Maimendong decoction and its active ingredient, ophiopogonin D, alleviate bleomycin-induced pulmonary fibrosis by regulating the behavior of lung fibroblasts.

BACKGROUND: Idiopathic pulmonary fibrosis (IPF) is a chronic lung disease characterized by progressive scarring of lung tissue, which can lead to respiratory failure and other serious complications, making the search for safe and effective therapeutic agents an urgent priority; Maimendong Decoction (MMDD), a traditional Chinese herbal formula widely employed in clinical practice to treat pulmonary disorders, has been shown to reduce inflammatory cytokines, suppress pro-fibrotic factors, and alleviate oxidative stress, yet the precise mechanisms by which MMDD exerts its anti-fibrotic effects remain unclear.

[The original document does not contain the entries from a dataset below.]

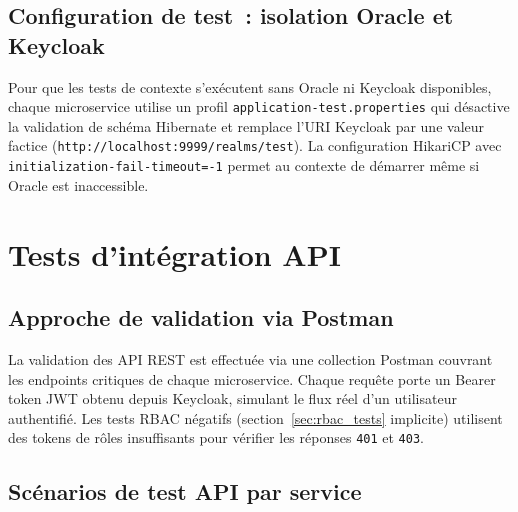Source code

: \subsection{Configuration de test~: isolation Oracle et Keycloak}

Pour que les tests de contexte s'exécutent sans Oracle ni Keycloak disponibles,
chaque microservice utilise un profil \texttt{application-test.properties} qui
désactive la validation de schéma Hibernate et remplace l'URI Keycloak par une
valeur factice (\texttt{http://localhost:9999/realms/test}). La configuration
HikariCP avec \texttt{initialization-fail-timeout=-1} permet au contexte de
démarrer même si Oracle est inaccessible.

\section{Tests d'intégration API}

\subsection{Approche de validation via Postman}

La validation des API REST est effectuée via une collection Postman couvrant les
endpoints critiques de chaque microservice. Chaque requête porte un Bearer token JWT
obtenu depuis Keycloak, simulant le flux réel d'un utilisateur authentifié. Les
tests RBAC négatifs (section~\ref{sec:rbac_tests} implicite) utilisent des tokens
de rôles insuffisants pour vérifier les réponses \texttt{401} et \texttt{403}.

\subsection{Scénarios de test API par service}


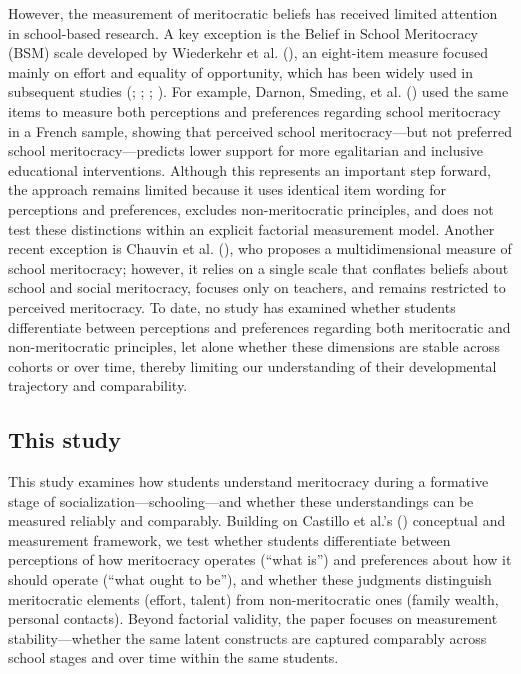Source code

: \documentclass[
  13pt,
]{article}
\begin{document}
However, the measurement of meritocratic beliefs has received limited
attention in school-based research. A key exception is the Belief in
School Meritocracy (BSM) scale developed by Wiederkehr et al.
(), an eight-item measure
focused mainly on effort and equality of opportunity, which has been
widely used in subsequent studies
(;
;
;
). For
example, Darnon, Smeding, et al.
() used the same items to measure
both perceptions and preferences regarding school meritocracy in a
French sample, showing that perceived school meritocracy---but not
preferred school meritocracy---predicts lower support for more
egalitarian and inclusive educational interventions. Although this
represents an important step forward, the approach remains limited
because it uses identical item wording for perceptions and preferences,
excludes non-meritocratic principles, and does not test these
distinctions within an explicit factorial measurement model. Another
recent exception is Chauvin et al.
(), who proposes a
multidimensional measure of school meritocracy; however, it relies on a
single scale that conflates beliefs about school and social meritocracy,
focuses only on teachers, and remains restricted to perceived
meritocracy. To date, no study has examined whether students
differentiate between perceptions and preferences regarding both
meritocratic and non-meritocratic principles, let alone whether these
dimensions are stable across cohorts or over time, thereby limiting our
understanding of their developmental trajectory and comparability.

\subsection{This study}\label{this-study}

This study examines how students understand meritocracy during a
formative stage of socialization---schooling---and whether these
understandings can be measured reliably and comparably. Building on
Castillo et al.'s ()
conceptual and measurement framework, we test whether students
differentiate between perceptions of how meritocracy operates (``what
is'') and preferences about how it should operate (``what ought to
be''), and whether these judgments distinguish meritocratic elements
(effort, talent) from non-meritocratic ones (family wealth, personal
contacts). Beyond factorial validity, the paper focuses on measurement
stability---whether the same latent constructs are captured comparably
across school stages and over time within the same students.
\end{document}
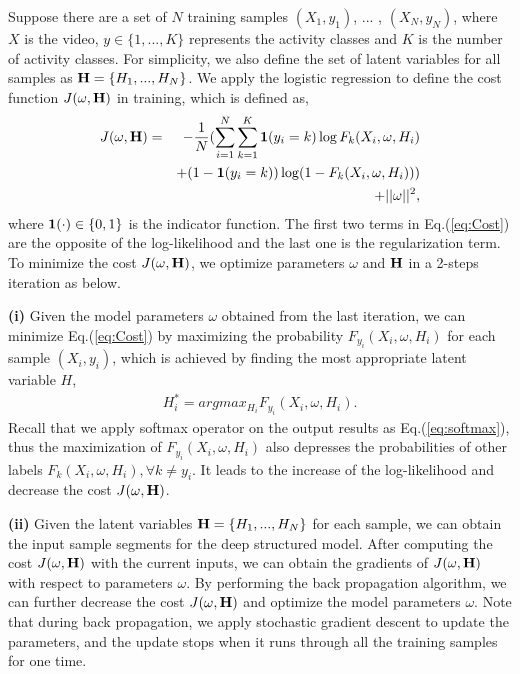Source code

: \documentclass{sig-alternate}
\begin{document}
Suppose there are a set of $N$ training samples $(X_1,y_1)$, ... , $(X_N,y_N)$, where $X$ is the video, $y \in \{1,...,K\}$ represents the activity classes and $K$ is the number of activity classes. For simplicity, we also define the set of latent variables for all samples as ${\bf{H}} = \{H_1,...,H_N\}$. We apply the logistic regression to define the cost function $J(\omega,{\bf{H}})$ in training, which is defined as,
\begin{eqnarray} \label{eq:Cost}
J(\omega,{\bf{H}}) &=& - \frac{1}{N} (\sum_{i=1}^N \sum_{k=1}^K {\bf{1}}(y_i=k) \log F_k(X_i, \omega, H_i) \nonumber \\
&&+ (1 - {\bf{1}}(y_i=k)) \log(1 - F_k(X_i, \omega, H_i)) ) \nonumber \\
&& + ||\omega||^2,
\end{eqnarray}
where ${\bf{1}}(\cdot) \in \{0,1\}$ is the indicator function. The first two terms in Eq.(\ref{eq:Cost}) are the opposite of the log-likelihood and the last one is the regularization term. To minimize the cost $J(\omega,{\bf{H}})$, we optimize parameters $\omega$ and ${\bf{H}}$ in a 2-steps iteration as below.

{\textbf{(i)}} Given the model parameters $\omega$ obtained from the last iteration, we can minimize Eq.(\ref{eq:Cost}) by maximizing the probability $F_{y_i}(X_i, \omega, H_i)$ for each sample $(X_i, y_i)$, which is achieved by finding the most appropriate latent variable $H$,
\begin{eqnarray} \label{eq:EMH}
H_i^{*} = argmax_{H_i} F_{y_i}(X_i, \omega, H_i).
\end{eqnarray}
Recall that we apply softmax operator on the output results as Eq.(\ref{eq:softmax}), thus the maximization of $F_{y_i}(X_i, \omega, H_i)$ also depresses the probabilities of other labels $F_k(X_i, \omega, H_i), \forall k \neq y_i$. It leads to the increase of the log-likelihood and decrease the cost $J(\omega,{\bf{H}})$.

{\textbf{(ii)}} Given the latent variables  ${\bf{H}} = \{H_1,...,H_N\}$ for each sample, we can obtain the input sample segments for the deep structured model. After computing the cost $J(\omega,{\bf{H}})$ with the current inputs, we can obtain the gradients of $J(\omega,{\bf{H}})$ with respect to parameters $\omega$. By performing the back propagation algorithm, we can further decrease the cost $J(\omega,{\bf{H}})$ and optimize the model parameters $\omega$. Note that during back propagation, we apply stochastic gradient descent to update the parameters, and the update stops when it runs through all the training samples for one time.
\end{document}

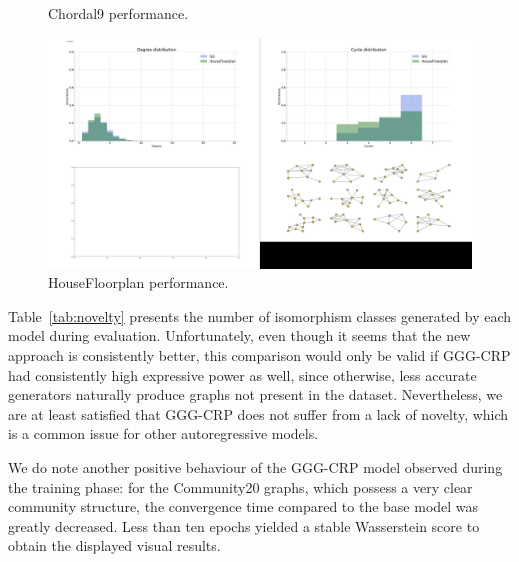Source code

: \begin{figure}[!ht]
\begin{minipage}{0.475\textwidth}
    \caption[GGG-CRP performance on Chordal9.]{Chordal9 performance.}
    \label{fig:chordal9}    
    \end{minipage}
    \hfill
    \begin{minipage}{0.475\textwidth}
    \centering
    \includegraphics[width=\textwidth]{figures/gggcrp/Housefloorplan.pdf}
    \caption[GGG-CRP performance on HouseFloorplan.]{HouseFloorplan performance.}
    \label{fig:house}    
    \end{minipage}
\end{figure}
Table~\ref{tab:novelty} presents the number of isomorphism classes generated by each model during evaluation. Unfortunately, even though it seems that the new approach is consistently better, this comparison would only be valid if GGG-CRP had consistently high expressive power as well, since otherwise, less accurate generators naturally produce graphs not present in the dataset. Nevertheless, we are at least satisfied that GGG-CRP does not suffer from a lack of novelty, which is a common issue for other autoregressive models.
\begin{table}[H]
\centering
\caption[Comparison of novelty and diversity between GG-GAN and GGG-CRP.]{Comparison of novelty and diversity between GG-GAN and GGG-CRP. A higher number of isomorphism classes denotes better performance.}
\label{tab:novelty}
\end{table}
We do note another positive behaviour of the GGG-CRP model observed during the training phase: for the Community20 graphs, which possess a very clear community structure, the convergence time compared to the base model was greatly decreased. Less than ten epochs yielded a stable Wasserstein score to obtain the displayed visual results.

PURPOSE: This study aims to evaluate the therapeutic efficacy of MMDD in pulmonary fibrosis and to elucidate its underlying mechanisms. METHODS: Using a bleomycin (BLM)-induced mouse model of idiopathic pulmonary fibrosis, we assessed the therapeutic impact of MMDD on pulmonary fibrosis; concurrently, Ophiopogonin-D (OP-D), a principal active ingredient of MMDD, was evaluated in an in vitro human fetal lung fibroblast model treated with transforming growth factor-β (TGF-β) to elucidate its precise anti-fibrotic mechanism; finally, multi-omics technologies and bioinformatics analyses were employed for comprehensive validation. RESULTS: MMDD ameliorated the degeneration observed in BLM-induced pulmonary fibrosis by curbing fibroblast activation and the over-deposition of extracellular matrix. Comprehensive multi-omics and bioinformatics analyses further indicated that MMDD modulates fibroblast behaviors-including proliferation and ferroptosis-through inhibition of the TGF-β signaling pathway. In vitro studies showed that OP-D induces ferroptosis in TGF-β-treated lung fibroblasts by blocking the negative regulatory signals of ferroptosis, mainly via downregulation of Ferritin Heavy Chain 1 (FTH1) expression. Moreover, overexpressing FTH1 nullified the anti-fibrotic activity of OP-D. CONCLUSION: The results of this study indicate that MMDD and its active component, OP-D, can treat IPF by targeting the proliferation of lung fibroblasts.